## Action item
Every entry has to be output exactly, with none skipped.

## Data excerpts

· · · · ·

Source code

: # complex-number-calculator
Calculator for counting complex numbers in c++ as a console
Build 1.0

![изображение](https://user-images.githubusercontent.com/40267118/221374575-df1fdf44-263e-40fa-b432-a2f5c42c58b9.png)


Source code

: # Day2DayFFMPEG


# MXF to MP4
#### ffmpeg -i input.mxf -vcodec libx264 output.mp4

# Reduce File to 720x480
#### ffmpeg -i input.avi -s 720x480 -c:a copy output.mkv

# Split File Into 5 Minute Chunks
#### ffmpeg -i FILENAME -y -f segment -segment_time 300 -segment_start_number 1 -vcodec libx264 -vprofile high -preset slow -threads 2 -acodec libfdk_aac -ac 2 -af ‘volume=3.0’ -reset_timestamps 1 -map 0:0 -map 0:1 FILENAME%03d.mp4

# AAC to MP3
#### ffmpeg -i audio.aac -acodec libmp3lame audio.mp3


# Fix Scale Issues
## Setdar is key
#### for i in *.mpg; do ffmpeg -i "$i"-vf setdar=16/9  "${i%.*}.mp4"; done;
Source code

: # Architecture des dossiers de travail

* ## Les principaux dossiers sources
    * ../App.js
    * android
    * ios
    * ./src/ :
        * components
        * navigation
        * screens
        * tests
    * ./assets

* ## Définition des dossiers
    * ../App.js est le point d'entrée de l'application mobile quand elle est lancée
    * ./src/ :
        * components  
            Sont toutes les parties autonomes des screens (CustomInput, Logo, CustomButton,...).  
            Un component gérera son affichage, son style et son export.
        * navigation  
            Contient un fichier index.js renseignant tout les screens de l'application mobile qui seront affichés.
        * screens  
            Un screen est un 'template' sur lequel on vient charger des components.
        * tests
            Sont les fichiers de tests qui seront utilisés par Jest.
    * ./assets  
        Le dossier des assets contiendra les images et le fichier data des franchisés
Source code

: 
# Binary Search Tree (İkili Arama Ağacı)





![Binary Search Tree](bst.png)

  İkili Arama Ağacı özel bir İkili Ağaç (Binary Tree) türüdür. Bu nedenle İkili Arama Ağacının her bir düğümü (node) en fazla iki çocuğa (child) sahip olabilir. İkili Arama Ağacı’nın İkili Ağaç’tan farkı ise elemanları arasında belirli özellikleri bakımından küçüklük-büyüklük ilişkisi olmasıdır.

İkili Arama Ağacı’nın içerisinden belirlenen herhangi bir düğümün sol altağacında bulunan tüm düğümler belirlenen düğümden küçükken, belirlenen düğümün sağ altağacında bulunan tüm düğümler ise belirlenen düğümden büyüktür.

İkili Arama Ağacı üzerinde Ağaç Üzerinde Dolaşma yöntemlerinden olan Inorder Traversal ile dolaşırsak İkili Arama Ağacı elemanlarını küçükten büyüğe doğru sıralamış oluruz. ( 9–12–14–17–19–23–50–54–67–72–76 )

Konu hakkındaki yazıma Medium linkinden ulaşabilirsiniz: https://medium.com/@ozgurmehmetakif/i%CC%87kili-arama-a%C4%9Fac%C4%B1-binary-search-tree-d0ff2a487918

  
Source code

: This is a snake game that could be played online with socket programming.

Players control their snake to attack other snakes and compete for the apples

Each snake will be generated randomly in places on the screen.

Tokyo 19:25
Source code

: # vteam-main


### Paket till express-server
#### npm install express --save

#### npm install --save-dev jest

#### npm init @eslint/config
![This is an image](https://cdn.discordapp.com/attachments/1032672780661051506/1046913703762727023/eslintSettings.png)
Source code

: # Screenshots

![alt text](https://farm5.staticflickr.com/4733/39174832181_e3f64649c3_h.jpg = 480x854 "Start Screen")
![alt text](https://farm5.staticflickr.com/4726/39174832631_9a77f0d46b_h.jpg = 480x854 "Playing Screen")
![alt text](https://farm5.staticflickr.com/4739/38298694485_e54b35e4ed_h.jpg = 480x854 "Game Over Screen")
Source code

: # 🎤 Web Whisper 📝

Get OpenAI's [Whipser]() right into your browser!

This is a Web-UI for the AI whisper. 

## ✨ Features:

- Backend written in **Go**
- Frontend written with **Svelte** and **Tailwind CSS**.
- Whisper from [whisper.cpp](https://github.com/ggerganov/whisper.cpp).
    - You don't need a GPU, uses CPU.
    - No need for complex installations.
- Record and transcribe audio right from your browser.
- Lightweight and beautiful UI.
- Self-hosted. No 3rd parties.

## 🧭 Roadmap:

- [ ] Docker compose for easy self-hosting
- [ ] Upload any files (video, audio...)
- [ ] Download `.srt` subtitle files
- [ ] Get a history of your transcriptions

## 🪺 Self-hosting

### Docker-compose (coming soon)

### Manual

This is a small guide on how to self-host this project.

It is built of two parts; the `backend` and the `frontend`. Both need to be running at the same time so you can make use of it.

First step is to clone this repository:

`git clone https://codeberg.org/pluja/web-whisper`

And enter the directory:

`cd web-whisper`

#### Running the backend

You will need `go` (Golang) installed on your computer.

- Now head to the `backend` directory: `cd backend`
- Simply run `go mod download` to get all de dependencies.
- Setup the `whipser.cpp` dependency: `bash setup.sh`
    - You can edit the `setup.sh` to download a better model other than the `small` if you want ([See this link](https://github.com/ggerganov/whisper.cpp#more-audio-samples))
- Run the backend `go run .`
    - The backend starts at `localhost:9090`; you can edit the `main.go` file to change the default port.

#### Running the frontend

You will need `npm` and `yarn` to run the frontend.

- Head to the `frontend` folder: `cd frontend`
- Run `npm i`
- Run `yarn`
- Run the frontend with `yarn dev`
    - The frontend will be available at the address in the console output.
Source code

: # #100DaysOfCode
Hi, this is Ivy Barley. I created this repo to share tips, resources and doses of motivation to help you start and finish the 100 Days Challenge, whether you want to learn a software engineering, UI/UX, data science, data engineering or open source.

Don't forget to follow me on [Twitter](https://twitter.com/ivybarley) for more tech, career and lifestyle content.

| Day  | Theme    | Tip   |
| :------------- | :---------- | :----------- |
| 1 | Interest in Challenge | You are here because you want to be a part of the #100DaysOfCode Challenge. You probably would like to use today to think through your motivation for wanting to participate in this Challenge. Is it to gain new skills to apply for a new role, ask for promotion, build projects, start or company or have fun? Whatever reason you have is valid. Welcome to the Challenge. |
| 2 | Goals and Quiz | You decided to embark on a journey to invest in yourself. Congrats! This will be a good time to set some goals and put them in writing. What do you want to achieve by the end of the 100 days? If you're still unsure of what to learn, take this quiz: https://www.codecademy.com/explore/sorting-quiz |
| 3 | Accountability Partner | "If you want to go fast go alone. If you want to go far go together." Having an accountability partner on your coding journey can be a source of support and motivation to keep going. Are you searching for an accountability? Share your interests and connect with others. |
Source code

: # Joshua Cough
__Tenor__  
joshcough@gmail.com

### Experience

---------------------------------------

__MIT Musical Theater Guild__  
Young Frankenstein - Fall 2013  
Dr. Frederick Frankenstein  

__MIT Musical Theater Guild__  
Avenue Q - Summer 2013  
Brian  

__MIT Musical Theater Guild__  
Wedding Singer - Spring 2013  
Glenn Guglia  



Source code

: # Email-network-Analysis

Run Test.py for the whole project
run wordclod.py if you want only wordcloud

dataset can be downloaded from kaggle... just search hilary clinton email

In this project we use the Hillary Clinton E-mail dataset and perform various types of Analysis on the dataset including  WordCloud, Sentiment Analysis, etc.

· · · · ·

## Answer to this exercise
Source code

: # complex-number-calculator
Calculator for counting complex numbers in c++ as a console
Build 1.0

![изображение](https://user-images.githubusercontent.com/40267118/221374575-df1fdf44-263e-40fa-b432-a2f5c42c58b9.png)


Source code

: # Day2DayFFMPEG


# MXF to MP4
#### ffmpeg -i input.mxf -vcodec libx264 output.mp4

# Reduce File to 720x480
#### ffmpeg -i input.avi -s 720x480 -c:a copy output.mkv

# Split File Into 5 Minute Chunks
#### ffmpeg -i FILENAME -y -f segment -segment_time 300 -segment_start_number 1 -vcodec libx264 -vprofile high -preset slow -threads 2 -acodec libfdk_aac -ac 2 -af ‘volume=3.0’ -reset_timestamps 1 -map 0:0 -map 0:1 FILENAME%03d.mp4

# AAC to MP3
#### ffmpeg -i audio.aac -acodec libmp3lame audio.mp3


# Fix Scale Issues
## Setdar is key
#### for i in *.mpg; do ffmpeg -i "$i"-vf setdar=16/9  "${i%.*}.mp4"; done;
Source code

: # Architecture des dossiers de travail

* ## Les principaux dossiers sources
    * ../App.js
    * android
    * ios
    * ./src/ :
        * components
        * navigation
        * screens
        * tests
    * ./assets

* ## Définition des dossiers
    * ../App.js est le point d'entrée de l'application mobile quand elle est lancée
    * ./src/ :
        * components  
            Sont toutes les parties autonomes des screens (CustomInput, Logo, CustomButton,...).  
            Un component gérera son affichage, son style et son export.
        * navigation  
            Contient un fichier index.js renseignant tout les screens de l'application mobile qui seront affichés.
        * screens  
            Un screen est un 'template' sur lequel on vient charger des components.
        * tests
            Sont les fichiers de tests qui seront utilisés par Jest.
    * ./assets  
        Le dossier des assets contiendra les images et le fichier data des franchisés
Source code

: 
# Binary Search Tree (İkili Arama Ağacı)





![Binary Search Tree](bst.png)

  İkili Arama Ağacı özel bir İkili Ağaç (Binary Tree) türüdür. Bu nedenle İkili Arama Ağacının her bir düğümü (node) en fazla iki çocuğa (child) sahip olabilir. İkili Arama Ağacı’nın İkili Ağaç’tan farkı ise elemanları arasında belirli özellikleri bakımından küçüklük-büyüklük ilişkisi olmasıdır.

İkili Arama Ağacı’nın içerisinden belirlenen herhangi bir düğümün sol altağacında bulunan tüm düğümler belirlenen düğümden küçükken, belirlenen düğümün sağ altağacında bulunan tüm düğümler ise belirlenen düğümden büyüktür.

İkili Arama Ağacı üzerinde Ağaç Üzerinde Dolaşma yöntemlerinden olan Inorder Traversal ile dolaşırsak İkili Arama Ağacı elemanlarını küçükten büyüğe doğru sıralamış oluruz. ( 9–12–14–17–19–23–50–54–67–72–76 )

Konu hakkındaki yazıma Medium linkinden ulaşabilirsiniz: https://medium.com/@ozgurmehmetakif/i%CC%87kili-arama-a%C4%9Fac%C4%B1-binary-search-tree-d0ff2a487918

  
Source code

: This is a snake game that could be played online with socket programming.

Players control their snake to attack other snakes and compete for the apples

Each snake will be generated randomly in places on the screen.

Tokyo 19:25
Source code

: # vteam-main


### Paket till express-server
#### npm install express --save

#### npm install --save-dev jest

#### npm init @eslint/config
![This is an image](https://cdn.discordapp.com/attachments/1032672780661051506/1046913703762727023/eslintSettings.png)
Source code

: # Screenshots

![alt text](https://farm5.staticflickr.com/4733/39174832181_e3f64649c3_h.jpg = 480x854 "Start Screen")
![alt text](https://farm5.staticflickr.com/4726/39174832631_9a77f0d46b_h.jpg = 480x854 "Playing Screen")
![alt text](https://farm5.staticflickr.com/4739/38298694485_e54b35e4ed_h.jpg = 480x854 "Game Over Screen")
Source code

: # 🎤 Web Whisper 📝

Get OpenAI's [Whipser]() right into your browser!

This is a Web-UI for the AI whisper. 

## ✨ Features:

- Backend written in **Go**
- Frontend written with **Svelte** and **Tailwind CSS**.
- Whisper from [whisper.cpp](https://github.com/ggerganov/whisper.cpp).
    - You don't need a GPU, uses CPU.
    - No need for complex installations.
- Record and transcribe audio right from your browser.
- Lightweight and beautiful UI.
- Self-hosted. No 3rd parties.

## 🧭 Roadmap:

- [ ] Docker compose for easy self-hosting
- [ ] Upload any files (video, audio...)
- [ ] Download `.srt` subtitle files
- [ ] Get a history of your transcriptions

## 🪺 Self-hosting

### Docker-compose (coming soon)

### Manual

This is a small guide on how to self-host this project.

It is built of two parts; the `backend` and the `frontend`. Both need to be running at the same time so you can make use of it.

First step is to clone this repository:

`git clone https://codeberg.org/pluja/web-whisper`

And enter the directory:

`cd web-whisper`

#### Running the backend

You will need `go` (Golang) installed on your computer.

- Now head to the `backend` directory: `cd backend`
- Simply run `go mod download` to get all de dependencies.
- Setup the `whipser.cpp` dependency: `bash setup.sh`
    - You can edit the `setup.sh` to download a better model other than the `small` if you want ([See this link](https://github.com/ggerganov/whisper.cpp#more-audio-samples))
- Run the backend `go run .`
    - The backend starts at `localhost:9090`; you can edit the `main.go` file to change the default port.

#### Running the frontend

You will need `npm` and `yarn` to run the frontend.

- Head to the `frontend` folder: `cd frontend`
- Run `npm i`
- Run `yarn`
- Run the frontend with `yarn dev`
    - The frontend will be available at the address in the console output.
Source code

: # #100DaysOfCode
Hi, this is Ivy Barley. I created this repo to share tips, resources and doses of motivation to help you start and finish the 100 Days Challenge, whether you want to learn a software engineering, UI/UX, data science, data engineering or open source.

Don't forget to follow me on [Twitter](https://twitter.com/ivybarley) for more tech, career and lifestyle content.

| Day  | Theme    | Tip   |
| :------------- | :---------- | :----------- |
| 1 | Interest in Challenge | You are here because you want to be a part of the #100DaysOfCode Challenge. You probably would like to use today to think through your motivation for wanting to participate in this Challenge. Is it to gain new skills to apply for a new role, ask for promotion, build projects, start or company or have fun? Whatever reason you have is valid. Welcome to the Challenge. |
| 2 | Goals and Quiz | You decided to embark on a journey to invest in yourself. Congrats! This will be a good time to set some goals and put them in writing. What do you want to achieve by the end of the 100 days? If you're still unsure of what to learn, take this quiz: https://www.codecademy.com/explore/sorting-quiz |
| 3 | Accountability Partner | "If you want to go fast go alone. If you want to go far go together." Having an accountability partner on your coding journey can be a source of support and motivation to keep going. Are you searching for an accountability? Share your interests and connect with others. |
Source code

: # Joshua Cough
__Tenor__  
joshcough@gmail.com

### Experience

---------------------------------------

__MIT Musical Theater Guild__  
Young Frankenstein - Fall 2013  
Dr. Frederick Frankenstein  

__MIT Musical Theater Guild__  
Avenue Q - Summer 2013  
Brian  

__MIT Musical Theater Guild__  
Wedding Singer - Spring 2013  
Glenn Guglia  



Source code

: # Email-network-Analysis

Run Test.py for the whole project
run wordclod.py if you want only wordcloud

dataset can be downloaded from kaggle... just search hilary clinton email

In this project we use the Hillary Clinton E-mail dataset and perform various types of Analysis on the dataset including  WordCloud, Sentiment Analysis, etc.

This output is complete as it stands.